We believe that programs tailored to the English skills these children already posses will better enable them to use written and spoken English with the same depth and breadth of skills and purposes for which they are being educated to use Catalan. We believe that fostering a multilingual, cosmopolitan identity in these children, both as learners and as future citizens, will be of incalculable benefit to Catalan society as it meets the challenges of a knowledge-based, globalized economy whose lingua franca is English.
We believe that publicly funded schools should stream children who are native or near-native speakers of English into enriched, content-based English classes. This would entail the setting up of magnet programs attracting students from several schools.
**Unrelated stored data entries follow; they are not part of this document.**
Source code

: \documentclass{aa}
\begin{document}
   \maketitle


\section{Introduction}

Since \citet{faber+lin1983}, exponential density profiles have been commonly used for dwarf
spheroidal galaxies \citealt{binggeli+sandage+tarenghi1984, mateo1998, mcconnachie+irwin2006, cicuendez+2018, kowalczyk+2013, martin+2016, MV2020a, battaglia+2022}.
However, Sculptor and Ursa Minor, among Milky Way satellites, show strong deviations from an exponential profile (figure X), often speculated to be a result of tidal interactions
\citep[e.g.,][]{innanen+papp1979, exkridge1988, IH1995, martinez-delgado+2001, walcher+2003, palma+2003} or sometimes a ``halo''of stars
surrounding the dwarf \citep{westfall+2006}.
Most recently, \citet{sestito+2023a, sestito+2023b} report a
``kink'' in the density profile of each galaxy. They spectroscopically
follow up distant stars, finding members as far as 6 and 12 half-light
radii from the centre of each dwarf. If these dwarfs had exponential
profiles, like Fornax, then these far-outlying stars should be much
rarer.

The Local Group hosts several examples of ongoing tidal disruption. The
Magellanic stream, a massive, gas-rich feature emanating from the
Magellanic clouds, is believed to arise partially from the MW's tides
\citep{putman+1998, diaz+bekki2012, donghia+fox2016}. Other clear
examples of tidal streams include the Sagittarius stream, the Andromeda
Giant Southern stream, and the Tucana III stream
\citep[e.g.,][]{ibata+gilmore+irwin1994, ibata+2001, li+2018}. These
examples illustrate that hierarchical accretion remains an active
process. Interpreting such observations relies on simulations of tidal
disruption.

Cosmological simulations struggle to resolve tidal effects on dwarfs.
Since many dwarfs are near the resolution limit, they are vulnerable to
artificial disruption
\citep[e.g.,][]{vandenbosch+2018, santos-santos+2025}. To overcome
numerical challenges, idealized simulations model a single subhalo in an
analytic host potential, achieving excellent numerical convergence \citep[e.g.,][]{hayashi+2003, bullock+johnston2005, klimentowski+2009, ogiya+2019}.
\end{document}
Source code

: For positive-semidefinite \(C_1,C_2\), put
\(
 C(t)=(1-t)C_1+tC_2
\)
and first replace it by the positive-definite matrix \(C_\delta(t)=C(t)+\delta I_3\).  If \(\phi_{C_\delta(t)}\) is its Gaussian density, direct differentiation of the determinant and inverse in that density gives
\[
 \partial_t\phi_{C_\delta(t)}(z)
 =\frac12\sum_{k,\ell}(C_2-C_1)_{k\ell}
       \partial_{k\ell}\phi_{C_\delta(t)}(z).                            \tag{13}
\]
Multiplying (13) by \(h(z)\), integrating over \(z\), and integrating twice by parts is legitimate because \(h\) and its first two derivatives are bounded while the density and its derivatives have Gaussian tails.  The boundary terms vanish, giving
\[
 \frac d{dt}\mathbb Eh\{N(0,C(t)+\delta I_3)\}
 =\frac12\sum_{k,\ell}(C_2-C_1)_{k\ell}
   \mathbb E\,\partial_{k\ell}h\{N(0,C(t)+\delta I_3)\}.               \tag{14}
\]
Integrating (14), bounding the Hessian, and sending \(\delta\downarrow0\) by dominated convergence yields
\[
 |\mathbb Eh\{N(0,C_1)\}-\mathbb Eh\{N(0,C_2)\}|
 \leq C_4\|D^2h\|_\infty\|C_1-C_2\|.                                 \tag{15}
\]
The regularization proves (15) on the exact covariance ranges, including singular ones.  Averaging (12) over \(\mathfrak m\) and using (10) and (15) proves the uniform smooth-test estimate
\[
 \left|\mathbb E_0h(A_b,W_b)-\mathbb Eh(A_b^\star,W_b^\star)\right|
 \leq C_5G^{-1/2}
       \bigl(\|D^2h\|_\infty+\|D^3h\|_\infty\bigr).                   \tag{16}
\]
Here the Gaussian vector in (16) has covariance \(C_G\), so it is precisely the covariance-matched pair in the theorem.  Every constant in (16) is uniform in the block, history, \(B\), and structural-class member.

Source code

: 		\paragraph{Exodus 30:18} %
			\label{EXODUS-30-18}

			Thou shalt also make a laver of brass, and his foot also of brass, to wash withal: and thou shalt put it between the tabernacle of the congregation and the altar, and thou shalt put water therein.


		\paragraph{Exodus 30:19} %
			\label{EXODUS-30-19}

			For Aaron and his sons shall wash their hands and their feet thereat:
In the long term, we would like to lobby for public funding of education on the two-way immersion model (http://www.cal.org/twi/index.htm), adapted to the Catalan social and policy context. Two-language immersion schooling is a well-established option in publicly funded primary and secondary education in many U.S. and Canadian cities, notably New York, San Francisco, and Vancouver, as well as the Netherlands, Finland, Sweden, Denmark, and some German Länder. (In France, the sections internationales provide a lower percentage of classroom time in the second language of instruction.) It often involves quotas of native speakers to ensure the viability of both languages as languages of socialization, and graduates fully bilingual individuals who academically out-perform students from other schools. As an added benefit, it creates a far more attractive environment for both foreign companies and foreign researchers.